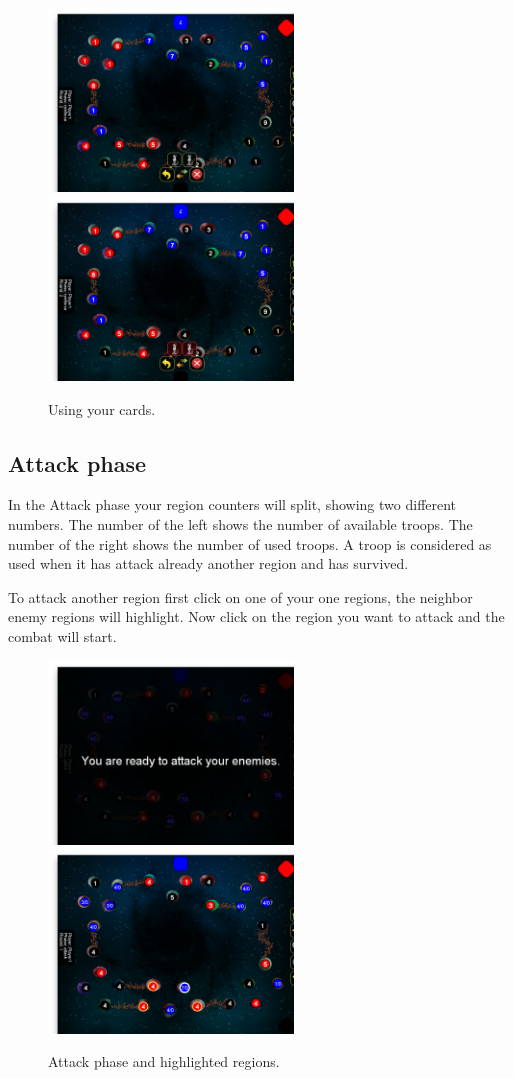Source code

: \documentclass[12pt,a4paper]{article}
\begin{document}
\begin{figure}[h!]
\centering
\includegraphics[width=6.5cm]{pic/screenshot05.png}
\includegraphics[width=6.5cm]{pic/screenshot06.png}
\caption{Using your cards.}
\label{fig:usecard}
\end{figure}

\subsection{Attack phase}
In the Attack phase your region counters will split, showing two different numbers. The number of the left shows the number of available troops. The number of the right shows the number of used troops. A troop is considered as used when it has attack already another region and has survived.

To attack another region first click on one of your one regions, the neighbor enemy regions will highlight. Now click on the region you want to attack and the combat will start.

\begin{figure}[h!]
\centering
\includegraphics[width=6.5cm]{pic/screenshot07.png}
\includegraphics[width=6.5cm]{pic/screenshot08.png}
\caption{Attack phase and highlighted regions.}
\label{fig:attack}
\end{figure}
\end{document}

□ □ □

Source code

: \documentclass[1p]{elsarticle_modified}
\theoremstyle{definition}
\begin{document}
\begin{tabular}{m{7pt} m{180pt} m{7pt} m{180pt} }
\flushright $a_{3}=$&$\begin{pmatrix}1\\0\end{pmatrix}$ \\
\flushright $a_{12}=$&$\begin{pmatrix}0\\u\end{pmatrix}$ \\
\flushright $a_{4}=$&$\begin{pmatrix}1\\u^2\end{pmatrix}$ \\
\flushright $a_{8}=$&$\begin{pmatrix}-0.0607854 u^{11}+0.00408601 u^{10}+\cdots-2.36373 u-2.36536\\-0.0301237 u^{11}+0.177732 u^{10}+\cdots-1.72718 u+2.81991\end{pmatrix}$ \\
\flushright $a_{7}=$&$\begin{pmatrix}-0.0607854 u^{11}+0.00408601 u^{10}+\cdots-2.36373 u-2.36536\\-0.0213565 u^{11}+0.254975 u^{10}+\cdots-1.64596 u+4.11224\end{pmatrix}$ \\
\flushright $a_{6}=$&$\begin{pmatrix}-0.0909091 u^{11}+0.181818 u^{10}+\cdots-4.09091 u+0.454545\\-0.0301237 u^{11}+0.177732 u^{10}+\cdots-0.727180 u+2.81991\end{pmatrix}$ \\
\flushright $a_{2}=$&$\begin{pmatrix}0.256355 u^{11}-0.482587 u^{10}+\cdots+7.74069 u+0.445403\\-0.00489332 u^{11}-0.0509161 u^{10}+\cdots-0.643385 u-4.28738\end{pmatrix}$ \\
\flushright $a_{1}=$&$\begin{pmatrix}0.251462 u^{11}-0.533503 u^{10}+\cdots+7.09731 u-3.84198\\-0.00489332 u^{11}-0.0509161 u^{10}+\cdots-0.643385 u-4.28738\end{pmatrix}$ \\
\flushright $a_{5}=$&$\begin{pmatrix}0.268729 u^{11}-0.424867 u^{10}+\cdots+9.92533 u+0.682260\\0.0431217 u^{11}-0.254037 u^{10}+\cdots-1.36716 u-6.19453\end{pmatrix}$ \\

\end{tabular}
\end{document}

□ □ □

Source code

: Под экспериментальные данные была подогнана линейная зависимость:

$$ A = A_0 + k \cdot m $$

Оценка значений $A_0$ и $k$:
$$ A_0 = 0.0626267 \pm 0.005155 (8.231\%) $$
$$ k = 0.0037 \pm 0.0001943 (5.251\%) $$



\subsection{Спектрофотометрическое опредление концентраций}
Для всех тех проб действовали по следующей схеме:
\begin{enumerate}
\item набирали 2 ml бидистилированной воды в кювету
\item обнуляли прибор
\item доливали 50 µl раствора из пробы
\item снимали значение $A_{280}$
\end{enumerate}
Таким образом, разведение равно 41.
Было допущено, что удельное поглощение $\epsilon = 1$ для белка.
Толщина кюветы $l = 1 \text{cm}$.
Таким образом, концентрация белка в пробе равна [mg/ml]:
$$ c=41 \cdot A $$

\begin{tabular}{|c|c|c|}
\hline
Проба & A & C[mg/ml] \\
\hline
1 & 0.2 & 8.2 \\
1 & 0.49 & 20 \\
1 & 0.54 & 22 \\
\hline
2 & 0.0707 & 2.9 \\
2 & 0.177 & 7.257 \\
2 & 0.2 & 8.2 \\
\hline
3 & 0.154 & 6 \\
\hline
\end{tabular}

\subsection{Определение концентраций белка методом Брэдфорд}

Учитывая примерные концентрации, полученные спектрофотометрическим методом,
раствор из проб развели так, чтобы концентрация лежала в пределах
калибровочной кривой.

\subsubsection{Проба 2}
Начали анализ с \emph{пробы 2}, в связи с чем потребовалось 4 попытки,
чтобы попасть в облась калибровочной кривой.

□ □ □

▸ **Exercise goal**: The answer must be a single number: how many lines of the data include the string "caption".

▸ **Reply to the task**: 2